Real Estate in Pakistan — Why It’s Harder Than It Looks
Real estate is the default investment recommendation at every Pakistani family
gathering. The reality is more complicated than the reputation suggests.
What legitimately works in Pakistani real estate:
- Plots in DHA, Bahria Town, and other established schemes have historically
appreciated well in major cities - Rental income provides cash flow, particularly in Lahore, Karachi, and Islamabad
- Tangible asset that most families feel comfortable with
What most people underestimate:
The minimum for a meaningful investment is PKR 5–10 million for a plot in any
major city. PKR 100,000–500,000 buys you nothing in real estate.
Rental yields are typically only 3–5% annually — well below what a savings
certificate pays with zero effort.
Liquidity is poor. Selling a property takes weeks to months. In a financial
emergency, you cannot access part of it — you sell the whole thing or nothing.

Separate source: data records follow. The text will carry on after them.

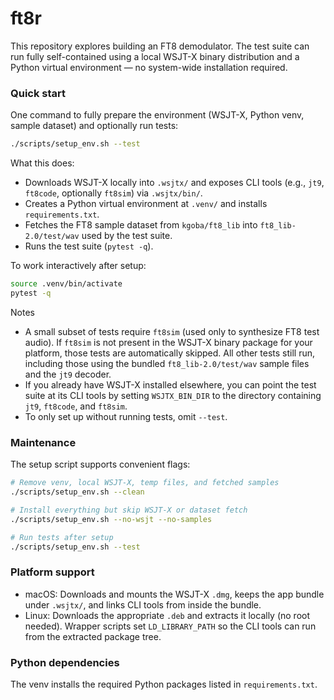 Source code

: # ft8r

This repository explores building an FT8 demodulator. The test suite can run fully self-contained using a local WSJT-X binary distribution and a Python virtual environment — no system-wide installation required.

### Quick start

One command to fully prepare the environment (WSJT-X, Python venv, sample dataset) and optionally run tests:

```bash
./scripts/setup_env.sh --test
```

What this does:
- Downloads WSJT-X locally into `.wsjtx/` and exposes CLI tools (e.g., `jt9`, `ft8code`, optionally `ft8sim`) via `.wsjtx/bin/`.
- Creates a Python virtual environment at `.venv/` and installs `requirements.txt`.
- Fetches the FT8 sample dataset from `kgoba/ft8_lib` into `ft8_lib-2.0/test/wav` used by the test suite.
- Runs the test suite (`pytest -q`).

To work interactively after setup:

```bash
source .venv/bin/activate
pytest -q
```

Notes
- A small subset of tests require `ft8sim` (used only to synthesize FT8 test audio). If `ft8sim` is not present in the WSJT-X binary package for your platform, those tests are automatically skipped. All other tests still run, including those using the bundled `ft8_lib-2.0/test/wav` sample files and the `jt9` decoder.
- If you already have WSJT-X installed elsewhere, you can point the test suite at its CLI tools by setting `WSJTX_BIN_DIR` to the directory containing `jt9`, `ft8code`, and `ft8sim`.
- To only set up without running tests, omit `--test`.

### Maintenance

The setup script supports convenient flags:

```bash
# Remove venv, local WSJT-X, temp files, and fetched samples
./scripts/setup_env.sh --clean

# Install everything but skip WSJT-X or dataset fetch
./scripts/setup_env.sh --no-wsjt --no-samples

# Run tests after setup
./scripts/setup_env.sh --test
```

### Platform support
- macOS: Downloads and mounts the WSJT-X `.dmg`, keeps the app bundle under `.wsjtx/`, and links CLI tools from inside the bundle.
- Linux: Downloads the appropriate `.deb` and extracts it locally (no root needed). Wrapper scripts set `LD_LIBRARY_PATH` so the CLI tools can run from the extracted package tree.

### Python dependencies
The venv installs the required Python packages listed in `requirements.txt`.
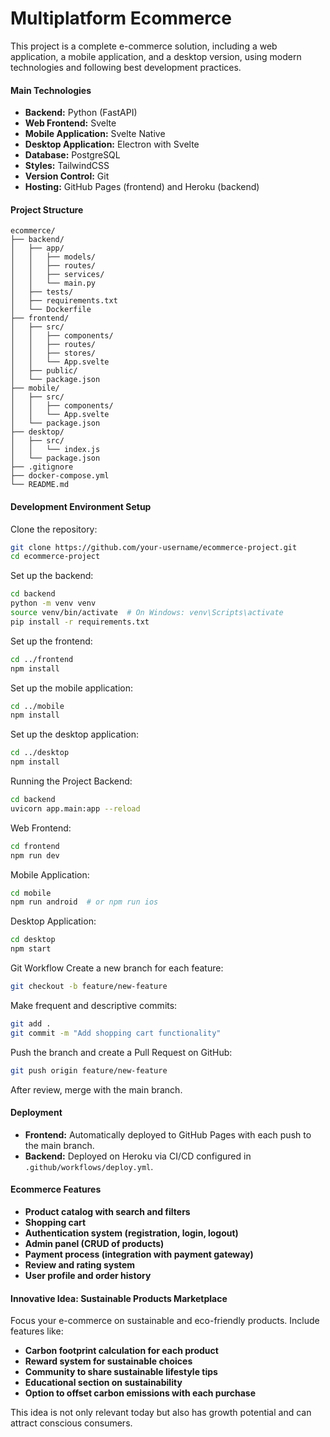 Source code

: # Multiplatform Ecommerce
This project is a complete e-commerce solution, including a web application, a mobile application, and a desktop version, using modern technologies and following best development practices.

#### Main Technologies

- **Backend:** Python (FastAPI)
- **Web Frontend:** Svelte
- **Mobile Application:** Svelte Native
- **Desktop Application:** Electron with Svelte
- **Database:** PostgreSQL
- **Styles:** TailwindCSS
- **Version Control:** Git
- **Hosting:** GitHub Pages (frontend) and Heroku (backend)

#### Project Structure

```
ecommerce/
├── backend/
│   ├── app/
│   │   ├── models/
│   │   ├── routes/
│   │   ├── services/
│   │   └── main.py
│   ├── tests/
│   ├── requirements.txt
│   └── Dockerfile
├── frontend/
│   ├── src/
│   │   ├── components/
│   │   ├── routes/
│   │   ├── stores/
│   │   └── App.svelte
│   ├── public/
│   └── package.json
├── mobile/
│   ├── src/
│   │   ├── components/
│   │   └── App.svelte
│   └── package.json
├── desktop/
│   ├── src/
│   │   └── index.js
│   └── package.json
├── .gitignore
├── docker-compose.yml
└── README.md
```

#### Development Environment Setup

Clone the repository:

```bash
git clone https://github.com/your-username/ecommerce-project.git
cd ecommerce-project
```

Set up the backend:
```bash
cd backend
python -m venv venv
source venv/bin/activate  # On Windows: venv\Scripts\activate
pip install -r requirements.txt
```

Set up the frontend:
```bash
cd ../frontend
npm install
```

Set up the mobile application:
```bash
cd ../mobile
npm install
```

Set up the desktop application:
```bash
cd ../desktop
npm install
```

Running the Project
Backend:
```bash
cd backend
uvicorn app.main:app --reload
```

Web Frontend:
```bash
cd frontend
npm run dev
```

Mobile Application:
```bash
cd mobile
npm run android  # or npm run ios
```

Desktop Application:
```bash
cd desktop
npm start
```

Git Workflow
Create a new branch for each feature:
```bash
git checkout -b feature/new-feature
```

Make frequent and descriptive commits:
```bash
git add .
git commit -m "Add shopping cart functionality"
```

Push the branch and create a Pull Request on GitHub:
```bash
git push origin feature/new-feature
```

After review, merge with the main branch.

#### Deployment
- **Frontend:** Automatically deployed to GitHub Pages with each push to the main branch.
- **Backend:** Deployed on Heroku via CI/CD configured in `.github/workflows/deploy.yml`.

#### Ecommerce Features
- **Product catalog with search and filters**
- **Shopping cart**
- **Authentication system (registration, login, logout)**
- **Admin panel (CRUD of products)**
- **Payment process (integration with payment gateway)**
- **Review and rating system**
- **User profile and order history**

#### Innovative Idea: Sustainable Products Marketplace
Focus your e-commerce on sustainable and eco-friendly products. Include features like:

- **Carbon footprint calculation for each product**
- **Reward system for sustainable choices**
- **Community to share sustainable lifestyle tips**
- **Educational section on sustainability**
- **Option to offset carbon emissions with each purchase**

This idea is not only relevant today but also has growth potential and can attract conscious consumers.
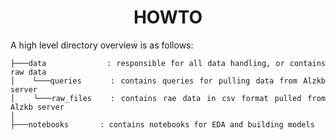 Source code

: <h1 align = "center">HOWTO</h1>

<div align = "justify">

A high level directory overview is as follows:

```
├───data            : responsible for all data handling, or contains raw data
│   └───queries     : contains queries for pulling data from Alzkb server
│   └───raw_files   : contains rae data in csv format pulled from Alzkb server
│
├───notebooks       : contains notebooks for EDA and building models 
```

</div>
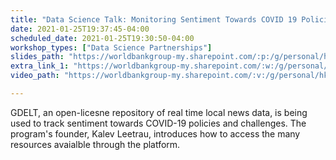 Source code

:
 ```yaml
---
title: "Data Science Talk: Monitoring Sentiment Towards COVID 19 Policies Using GDELT"
date: 2021-01-25T19:37:45-04:00
scheduled_date: 2021-01-25T19:30:50-04:00
workshop_types: ["Data Science Partnerships"]
slides_path: "https://worldbankgroup-my.sharepoint.com/:p:/g/personal/hkrambeck_worldbank_org/Edr6mMwcPHdHg6_lh4ZwUp4BU6FSgL_w-7ozNmcsaP2Vgw?e=6Gymwf"
extra_link_1: "https://worldbankgroup-my.sharepoint.com/:w:/g/personal/hkrambeck_worldbank_org/Ef_97I5wUOtOt-I4acxXHGYBEiV4O6_oleC-eElsmT0YBQ?e=uUtbol"
video_path: "https://worldbankgroup-my.sharepoint.com/:v:/g/personal/hkrambeck_worldbank_org/Eemm7_RgIXhLjb7XdZg8sRUBiu7RieFQtVoUZhOcCgHtVw?e=jJs3uj"

---
```


GDELT, an open-licesne repository of real time local news data, is being used to track sentiment towards COVID-19 policies and challenges. The program's founder, Kalev Leetrau, introduces how to access the many resources avaialble through the platform. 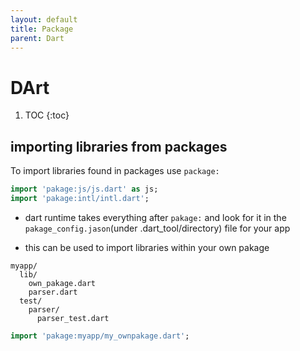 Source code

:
 ```yaml
---
layout: default
title: Package
parent: Dart
---
```


# DArt

1. TOC
{:toc}

## importing libraries from packages

To import libraries found in packages use `package:`
```dart
import 'pakage:js/js.dart' as js;
import 'pakage:intl/intl.dart';
```
- dart runtime takes everything after `pakage:` and look for it in the `pakage_config.jason`(under .dart_tool/directory) file for your app

- this can be used to import libraries within your own pakage

```
myapp/
  lib/
    own_pakage.dart
    parser.dart
  test/
    parser/
      parser_test.dart
```

```dart
import 'pakage:myapp/my_ownpakage.dart';
```

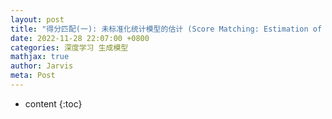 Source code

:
 ```yaml
---
layout: post
title: "得分匹配(一): 未标准化统计模型的估计 (Score Matching: Estimation of Non-Normalized Statistical Models)"
date: 2022-11-28 22:07:00 +0800
categories: 深度学习 生成模型
mathjax: true
author: Jarvis
meta: Post
---
```


* content
{:toc}
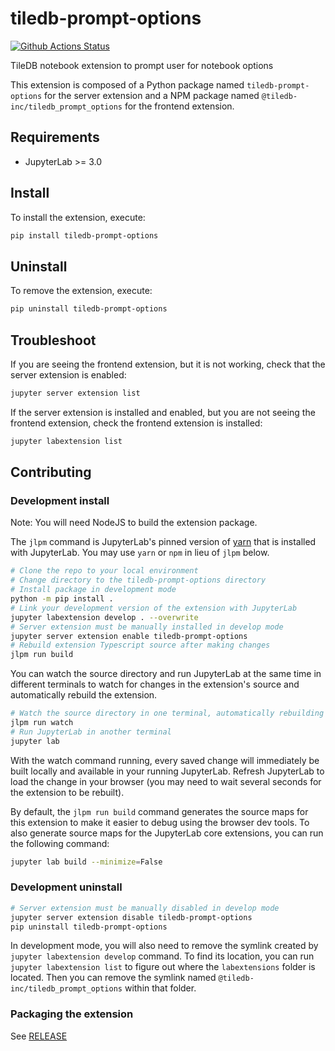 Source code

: # tiledb-prompt-options

[![Github Actions Status](https://github.com/TileDB-Inc/TileDB-Cloud-Jupyter-Prompt-Options.git/workflows/Build/badge.svg)](https://github.com/TileDB-Inc/TileDB-Cloud-Jupyter-Prompt-Options.git/actions/workflows/build.yml)

TileDB notebook extension to prompt user for notebook options


This extension is composed of a Python package named `tiledb-prompt-options`
for the server extension and a NPM package named `@tiledb-inc/tiledb_prompt_options`
for the frontend extension.


## Requirements

* JupyterLab >= 3.0

## Install

To install the extension, execute:

```bash
pip install tiledb-prompt-options
```

## Uninstall

To remove the extension, execute:

```bash
pip uninstall tiledb-prompt-options
```


## Troubleshoot

If you are seeing the frontend extension, but it is not working, check
that the server extension is enabled:

```bash
jupyter server extension list
```

If the server extension is installed and enabled, but you are not seeing
the frontend extension, check the frontend extension is installed:

```bash
jupyter labextension list
```


## Contributing

### Development install

Note: You will need NodeJS to build the extension package.

The `jlpm` command is JupyterLab's pinned version of
[yarn](https://yarnpkg.com/) that is installed with JupyterLab. You may use
`yarn` or `npm` in lieu of `jlpm` below.

```bash
# Clone the repo to your local environment
# Change directory to the tiledb-prompt-options directory
# Install package in development mode
python -m pip install .
# Link your development version of the extension with JupyterLab
jupyter labextension develop . --overwrite
# Server extension must be manually installed in develop mode
jupyter server extension enable tiledb-prompt-options
# Rebuild extension Typescript source after making changes
jlpm run build
```

You can watch the source directory and run JupyterLab at the same time in different terminals to watch for changes in the extension's source and automatically rebuild the extension.

```bash
# Watch the source directory in one terminal, automatically rebuilding when needed
jlpm run watch
# Run JupyterLab in another terminal
jupyter lab
```

With the watch command running, every saved change will immediately be built locally and available in your running JupyterLab. Refresh JupyterLab to load the change in your browser (you may need to wait several seconds for the extension to be rebuilt).

By default, the `jlpm run build` command generates the source maps for this extension to make it easier to debug using the browser dev tools. To also generate source maps for the JupyterLab core extensions, you can run the following command:

```bash
jupyter lab build --minimize=False
```

### Development uninstall

```bash
# Server extension must be manually disabled in develop mode
jupyter server extension disable tiledb-prompt-options
pip uninstall tiledb-prompt-options
```

In development mode, you will also need to remove the symlink created by `jupyter labextension develop`
command. To find its location, you can run `jupyter labextension list` to figure out where the `labextensions`
folder is located. Then you can remove the symlink named `@tiledb-inc/tiledb_prompt_options` within that folder.

### Packaging the extension

See [RELEASE](RELEASE.md)
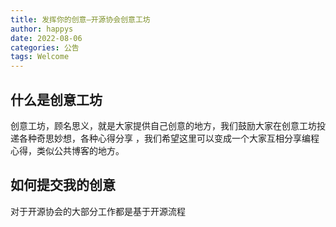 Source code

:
 ```yaml
---
title: 发挥你的创意—开源协会创意工坊
author: happys
date: 2022-08-06
categories: 公告
tags: Welcome
---
```


## 什么是创意工坊
创意工坊，顾名思义，就是大家提供自己创意的地方，我们鼓励大家在创意工坊投递各种奇思妙想，各种心得分享
，我们希望这里可以变成一个大家互相分享编程心得，类似公共博客的地方。
## 如何提交我的创意
对于开源协会的大部分工作都是基于开源流程
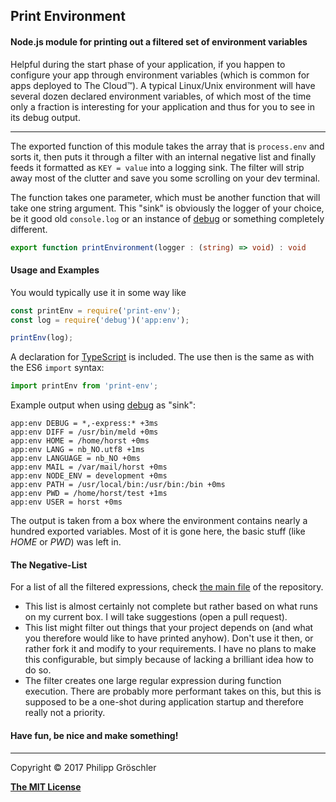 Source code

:## Print Environment

#### Node.js module for printing out a filtered set of environment variables

Helpful during the start phase of your application, if you happen to configure your app through
environment variables (which is common for apps deployed to The Cloud™). A typical Linux/Unix
environment will have several dozen declared environment variables, of which most of the time only
a fraction is interesting for your application and thus for you to see in its debug output.

---

The exported function of this module takes the array that is `process.env` and sorts it, then puts
it through a filter with an internal negative list and finally feeds it formatted as `KEY = value`
into a logging sink. The filter will strip away most of the clutter and save you some scrolling on
your dev terminal.

The function takes one parameter, which must be another function that will take one string argument.
This "sink" is obviously the logger of your choice, be it good old `console.log` or an instance of
[debug](https://github.com/visionmedia/debug) or something completely different.

```typescript
export function printEnvironment(logger : (string) => void) : void
```

#### Usage and Examples

You would typically use it in some way like
```javascript
const printEnv = require('print-env');
const log = require('debug')('app:env');

printEnv(log);
```

A declaration for [TypeScript](http://www.typescriptlang.org) is included. The use then is the same
as with the ES6 `import` syntax:
```javascript
import printEnv from 'print-env';
```

Example output when using [debug](https://github.com/visionmedia/debug) as "sink":
```
app:env DEBUG = *,-express:* +3ms
app:env DIFF = /usr/bin/meld +0ms
app:env HOME = /home/horst +0ms
app:env LANG = nb_NO.utf8 +1ms
app:env LANGUAGE = nb_NO +0ms
app:env MAIL = /var/mail/horst +0ms
app:env NODE_ENV = development +0ms
app:env PATH = /usr/local/bin:/usr/bin:/bin +0ms
app:env PWD = /home/horst/test +1ms
app:env USER = horst +0ms
```
The output is taken from a box where the environment contains nearly a hundred exported variables.
Most of it is gone here, the basic stuff (like _HOME_ or _PWD_) was left in.

#### The Negative-List

For a list of all the filtered expressions, check [the main file](/printenv.js) of the repository.
* This list is almost certainly not complete but rather based on what runs on my current box. I will
  take suggestions (open a pull request).
* This list might filter out things that your project depends on (and what you therefore would like
  to have printed anyhow). Don't use it then, or rather fork it and modify to your requirements.
  I have no plans to make this configurable, but simply because of lacking a brilliant idea how to
  do so.
* The filter creates one large regular expression during function execution. There are probably more
  performant takes on this, but this is supposed to be a one-shot during application startup and
  therefore really not a priority.

#### Have fun, be nice and make something!

---

Copyright © 2017 Philipp Gröschler

**[The MIT License](/LICENSE)**
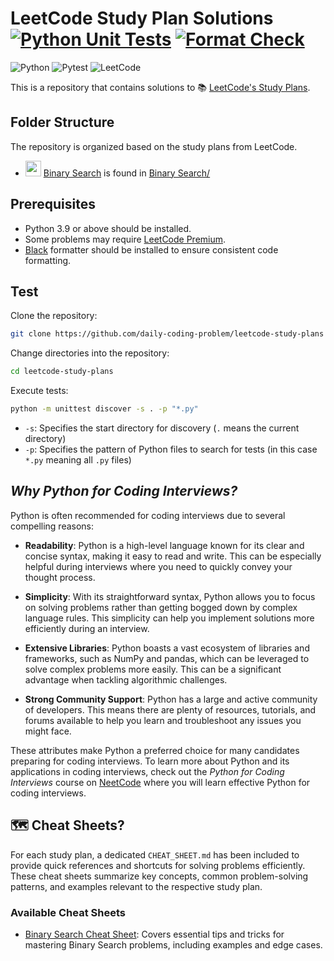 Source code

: # LeetCode Study Plan Solutions [![Python Unit Tests](https://github.com/daily-coding-problem/neetcode-150/actions/workflows/python-unittests.yml/badge.svg)](https://github.com/daily-coding-problem/neetcode-150/actions/workflows/python-unittests.yml) [![Format Check](https://github.com/daily-coding-problem/leetcode-study-plans/actions/workflows/format-check.yml/badge.svg)](https://github.com/daily-coding-problem/leetcode-study-plans/actions/workflows/format-check.yml)

![Python](https://img.shields.io/badge/-Python-3776AB?style=flat-square&logo=python&logoColor=white)
![Pytest](https://img.shields.io/badge/-Pytest-0A9EDC?style=flat-square&logo=pytest&logoColor=white)
![LeetCode](https://img.shields.io/badge/-LeetCode-FF4B00?style=flat-square&logo=leetcode&logoColor=white)

This is a repository that contains solutions to 📚 [LeetCode's Study Plans](https://leetcode.com/studyplan).

## Folder Structure

The repository is organized based on the study plans from LeetCode.

- <img src="https://github.com/user-attachments/assets/0b70acb4-2bd5-4fee-8cae-44c3b04a7052" width="25px"> [Binary Search](https://leetcode.com/studyplan/binary-search) is found in [Binary Search/](Binary%20Search)

## Prerequisites

- Python 3.9 or above should be installed.
- Some problems may require [LeetCode Premium](https://leetcode.com/subscribe).
- [Black](https://black.readthedocs.io/en/stable/) formatter should be installed to ensure consistent code formatting.

## Test

Clone the repository:

```bash
git clone https://github.com/daily-coding-problem/leetcode-study-plans
```

Change directories into the repository:

```bash
cd leetcode-study-plans
```

Execute tests:

```bash
python -m unittest discover -s . -p "*.py"
```

- `-s`: Specifies the start directory for discovery (`.` means the current directory)
- `-p`: Specifies the pattern of Python files to search for tests (in this case `*.py` meaning all `.py` files)

## _Why Python for Coding Interviews?_

Python is often recommended for coding interviews due to several compelling reasons:

-  **Readability**: Python is a high-level language known for its clear and concise syntax, making it easy to read and write. This can be especially helpful during interviews where you need to quickly convey your thought process.

-  **Simplicity**: With its straightforward syntax, Python allows you to focus on solving problems rather than getting bogged down by complex language rules. This simplicity can help you implement solutions more efficiently during an interview.

-  **Extensive Libraries**: Python boasts a vast ecosystem of libraries and frameworks, such as NumPy and pandas, which can be leveraged to solve complex problems more easily. This can be a significant advantage when tackling algorithmic challenges.

-  **Strong Community Support**: Python has a large and active community of developers. This means there are plenty of resources, tutorials, and forums available to help you learn and troubleshoot any issues you might face.

These attributes make Python a preferred choice for many candidates preparing for coding interviews.
To learn more about Python and its applications in coding interviews,
check out the _Python for Coding Interviews_ course on [NeetCode](https://neetcode.io/courses) where you will learn effective Python for coding interviews.

## 🗺️ Cheat Sheets?

For each study plan, a dedicated `CHEAT_SHEET.md` has been included to provide quick references and shortcuts for solving problems efficiently.
These cheat sheets summarize key concepts, common problem-solving patterns, and examples relevant to the respective study plan.

### Available Cheat Sheets

- [Binary Search Cheat Sheet](Binary%20Search/CHEAT_SHEET.md): Covers essential tips and tricks for mastering Binary Search problems, including examples and edge cases.
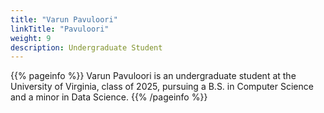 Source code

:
 ```yaml
---
title: "Varun Pavuloori"
linkTitle: "Pavuloori"
weight: 9
description: Undergraduate Student
---
```


{{% pageinfo %}}
Varun Pavuloori is an undergraduate student at the University of
Virginia, class of 2025, pursuing a B.S. in Computer Science and a
minor in Data Science.
{{% /pageinfo %}}


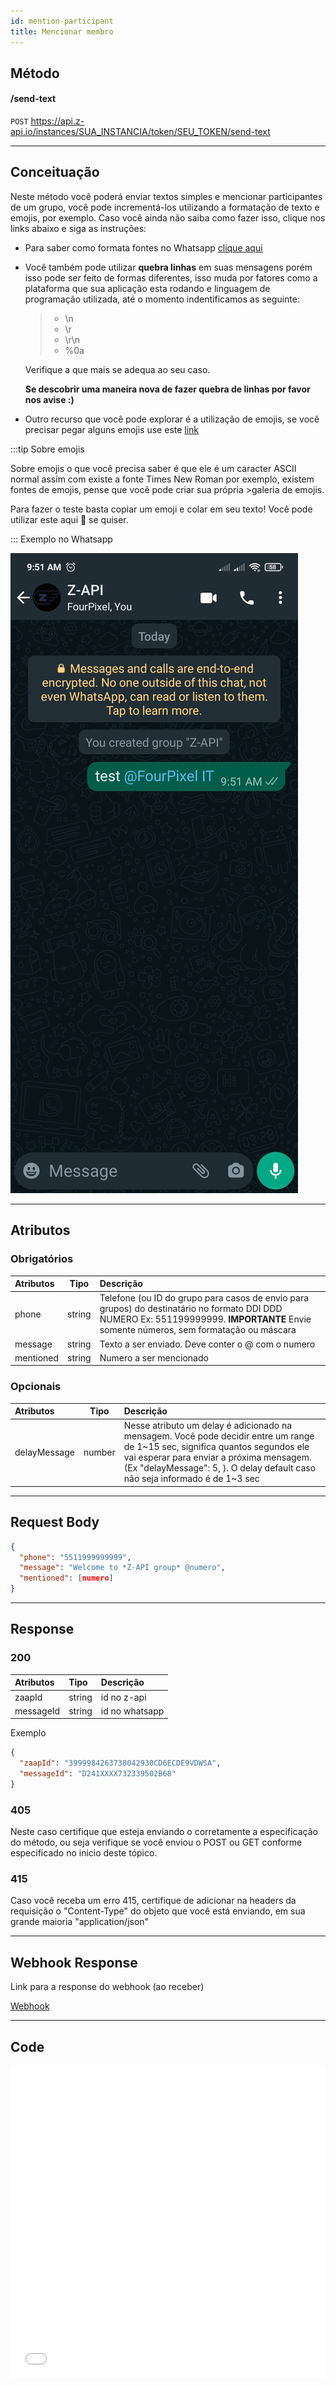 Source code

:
 ```yaml
---
id: mention-participant 
title: Mencionar membro
---
```


## Método

#### /send-text

`POST` https://api.z-api.io/instances/SUA_INSTANCIA/token/SEU_TOKEN/send-text

---

## Conceituação

Neste método você poderá enviar textos simples e mencionar participantes de um grupo, você pode incrementá-los utilizando a formatação de texto e emojis, por exemplo. Caso você ainda não saiba como fazer isso, clique nos links abaixo e siga as instruções:

- Para saber como formata fontes no Whatsapp [clique aqui]

- Você também pode utilizar **quebra linhas** em suas mensagens porém isso pode ser feito de formas diferentes, isso muda por fatores como a plataforma que sua aplicação esta rodando e linguagem de programação utilizada, até o momento indentificamos as seguinte:

  > - \n
  > - \r
  > - \r\n
  > - %0a

  Verifique a que mais se adequa ao seu caso.

  **Se descobrir uma maneira nova de fazer quebra de linhas por favor nos avise :)**

- Outro recurso que você pode explorar é a utilização de emojis, se você precisar pegar alguns emojis use este [link]

[clique aqui]: https://faq.whatsapp.com/general/chats/how-to-format-your-messages/?lang=pt_br
[link]: https://fsymbols.com/pt/emoji/

:::tip Sobre emojis

Sobre emojis o que você precisa saber é que ele é um caracter ASCII normal assim com existe a fonte Times New Roman por exemplo, existem fontes de emojis, pense que você pode criar sua própria >galeria de emojis.

Para fazer o teste basta copiar um emoji e colar em seu texto! Você pode utilizar este aqui 🤪 se quiser.

::: Exemplo no Whatsapp

![image](../../img/mentioned-participant.jpeg)

---

## Atributos

### Obrigatórios

| Atributos | Tipo | Descrição |
| :-- | :-: | :-- |
| phone | string | Telefone (ou ID do grupo para casos de envio para grupos) do destinatário no formato DDI DDD NUMERO Ex: 551199999999. **IMPORTANTE** Envie somente números, sem formatação ou máscara |
| message | string | Texto a ser enviado. Deve conter o @ com o numero |
| mentioned | string | Numero a ser mencionado |

### Opcionais

| Atributos | Tipo | Descrição |
| :-- | :-: | :-- |
| delayMessage | number | Nesse atributo um delay é adicionado na mensagem. Você pode decidir entre um range de 1~15 sec, significa quantos segundos ele vai esperar para enviar a próxima mensagem. (Ex "delayMessage": 5, ). O delay default caso não seja informado é de 1~3 sec |

---

## Request Body

```json
{
  "phone": "5511999999999",
  "message": "Welcome to *Z-API group* @numero",
  "mentioned": [numero]
}
```

---

## Response

### 200

| Atributos | Tipo   | Descrição      |
| :-------- | :----- | :------------- |
| zaapId    | string | id no z-api    |
| messageId | string | id no whatsapp |

Exemplo

```json
{
  "zaapId": "3999984263738042930CD6ECDE9VDWSA",
  "messageId": "D241XXXX732339502B68"
}
```

### 405

Neste caso certifique que esteja enviando o corretamente a especificação do método, ou seja verifique se você enviou o POST ou GET conforme especificado no inicio deste tópico.

### 415

Caso você receba um erro 415, certifique de adicionar na headers da requisição o "Content-Type" do objeto que você está enviando, em sua grande maioria "application/json"

---

## Webhook Response

Link para a response do webhook (ao receber)

[Webhook](../webhooks/on-message-received#exemplo-de-retorno-de-texto)

---

## Code

<iframe src="//api.apiembed.com/?source=https://raw.githubusercontent.com/Z-API/z-api-docs/main/json-examples/send-text.json&targets=all" frameborder="0" scrolling="no" width="100%" height="500px" seamless></iframe>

Hidden costs are significant: maintenance, property tax, agent commissions
(1–2% each side), legal fees, and often years of waiting for appreciation that
may or may not arrive.
File-based investments in new housing schemes carry fraud risk for buyers who
don’t know how to verify documentation independently.
Real estate makes excellent long-term sense once you have a liquid savings base
already built. It does not make sense as a first investment when you’re starting
with PKR 50,000–500,000.
Which Option Makes Sense for Your Situation — Practical Steps
If you have PKR 10,000–50,000:
- Open a savings account at Meezan, Bank Alfalah, or HBL and let it earn
profit while you build capital - Avoid prize bonds — the opportunity cost of zero guaranteed return is too
high at this amount - Consider adding PKR 1,000–5,000 to a PSX mutual fund if you’re thinking
5+ years ahead
If you have PKR 50,000–500,000:
- Put the bulk into National Savings Regular Income Certificates or Defence
Savings Certificates - If you qualify, Bahbood Certificates offer the best guaranteed rate
available in Pakistan - Keep 2–3 months of expenses in a regular savings account for emergencies —
don’t lock all of it in certificates - Add a PSX mutual fund position of PKR 10,000–25,000 if your horizon is 5+
years
If you have PKR 500,000–2,000,000:
- Diversify: 40–50% in National Savings products, 20–30% in PSX mutual funds
or direct stocks, remainder in a savings account for liquidity - Prize bonds: only for a small portion if you want lottery exposure — not
as a core holding - Real estate: start researching, but only act when you have capital well
beyond this range available for it
If you’re interested in how Pakistanis are also building income online, our
honest guide to earning money online in Pakistan
covers what actually works — and what doesn’t.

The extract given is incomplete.